- **What you should do**
Your answer is to be every line of the material that includes the string "Rock".

- **Data in this exercise**
★ ★ ★ ★ ★ ★ ★
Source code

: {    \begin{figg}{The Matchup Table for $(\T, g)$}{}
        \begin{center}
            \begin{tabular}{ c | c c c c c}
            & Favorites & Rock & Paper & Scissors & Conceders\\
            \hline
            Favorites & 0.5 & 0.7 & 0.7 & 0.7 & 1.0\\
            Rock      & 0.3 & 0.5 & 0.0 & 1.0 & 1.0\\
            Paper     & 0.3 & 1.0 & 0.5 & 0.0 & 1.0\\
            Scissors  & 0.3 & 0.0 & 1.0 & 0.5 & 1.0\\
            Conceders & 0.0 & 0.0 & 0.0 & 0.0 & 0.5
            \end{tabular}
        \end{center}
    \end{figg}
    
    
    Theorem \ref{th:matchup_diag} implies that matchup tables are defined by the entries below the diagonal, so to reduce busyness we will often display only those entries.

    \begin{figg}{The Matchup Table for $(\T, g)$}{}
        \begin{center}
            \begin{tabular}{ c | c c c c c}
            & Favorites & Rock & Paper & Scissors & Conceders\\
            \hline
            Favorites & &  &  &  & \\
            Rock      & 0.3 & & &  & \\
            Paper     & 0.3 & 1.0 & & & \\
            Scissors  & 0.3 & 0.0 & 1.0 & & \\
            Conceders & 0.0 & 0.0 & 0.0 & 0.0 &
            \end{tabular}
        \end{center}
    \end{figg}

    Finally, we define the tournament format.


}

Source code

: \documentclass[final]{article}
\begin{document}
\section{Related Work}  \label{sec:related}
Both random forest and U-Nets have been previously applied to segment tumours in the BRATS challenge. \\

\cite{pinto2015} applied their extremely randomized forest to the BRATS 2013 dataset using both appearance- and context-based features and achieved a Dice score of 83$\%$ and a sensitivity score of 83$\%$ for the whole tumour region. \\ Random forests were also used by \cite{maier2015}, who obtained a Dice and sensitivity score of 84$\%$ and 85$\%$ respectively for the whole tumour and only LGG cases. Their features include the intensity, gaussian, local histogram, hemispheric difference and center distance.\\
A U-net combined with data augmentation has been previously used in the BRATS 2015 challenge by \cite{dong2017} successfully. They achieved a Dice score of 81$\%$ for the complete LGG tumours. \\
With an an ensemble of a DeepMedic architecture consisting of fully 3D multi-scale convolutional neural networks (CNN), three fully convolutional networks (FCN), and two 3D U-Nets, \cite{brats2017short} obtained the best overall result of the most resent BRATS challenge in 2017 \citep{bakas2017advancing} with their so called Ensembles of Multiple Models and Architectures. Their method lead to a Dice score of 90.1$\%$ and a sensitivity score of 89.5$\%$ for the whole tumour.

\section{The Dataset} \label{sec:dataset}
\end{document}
★ ★ ★ ★ ★ ★ ★
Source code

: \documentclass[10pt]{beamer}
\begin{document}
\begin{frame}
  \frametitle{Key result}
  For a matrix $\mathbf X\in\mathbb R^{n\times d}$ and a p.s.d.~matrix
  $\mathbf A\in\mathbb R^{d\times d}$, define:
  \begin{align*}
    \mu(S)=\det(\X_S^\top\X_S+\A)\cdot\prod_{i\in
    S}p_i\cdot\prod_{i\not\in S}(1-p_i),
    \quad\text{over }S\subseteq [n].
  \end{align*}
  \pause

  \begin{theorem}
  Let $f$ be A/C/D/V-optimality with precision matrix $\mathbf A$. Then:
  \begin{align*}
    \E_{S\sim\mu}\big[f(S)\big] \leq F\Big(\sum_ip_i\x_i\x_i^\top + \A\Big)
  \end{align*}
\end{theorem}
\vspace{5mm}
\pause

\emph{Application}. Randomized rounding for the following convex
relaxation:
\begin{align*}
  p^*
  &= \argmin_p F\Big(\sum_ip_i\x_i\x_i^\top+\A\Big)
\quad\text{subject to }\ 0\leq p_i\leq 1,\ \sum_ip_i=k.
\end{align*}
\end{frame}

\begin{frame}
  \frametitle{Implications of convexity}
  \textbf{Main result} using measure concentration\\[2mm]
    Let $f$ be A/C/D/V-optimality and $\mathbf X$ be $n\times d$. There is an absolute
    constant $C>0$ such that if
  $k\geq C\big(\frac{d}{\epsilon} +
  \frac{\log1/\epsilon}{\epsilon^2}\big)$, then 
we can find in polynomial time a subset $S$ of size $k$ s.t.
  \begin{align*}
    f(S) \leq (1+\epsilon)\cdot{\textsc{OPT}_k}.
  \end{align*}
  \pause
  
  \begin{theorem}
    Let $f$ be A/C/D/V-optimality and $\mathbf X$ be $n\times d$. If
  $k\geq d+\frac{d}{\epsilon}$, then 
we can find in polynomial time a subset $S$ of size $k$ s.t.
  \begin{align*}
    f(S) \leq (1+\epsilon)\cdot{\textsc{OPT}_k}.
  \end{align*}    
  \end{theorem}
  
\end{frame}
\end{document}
★ ★ ★ ★ ★ ★ ★
- **Answer to the exercise**
            & Favorites & Rock & Paper & Scissors & Conceders\\
            Rock      & 0.3 & 0.5 & 0.0 & 1.0 & 1.0\\
            & Favorites & Rock & Paper & Scissors & Conceders\\
            Rock      & 0.3 & & &  & \\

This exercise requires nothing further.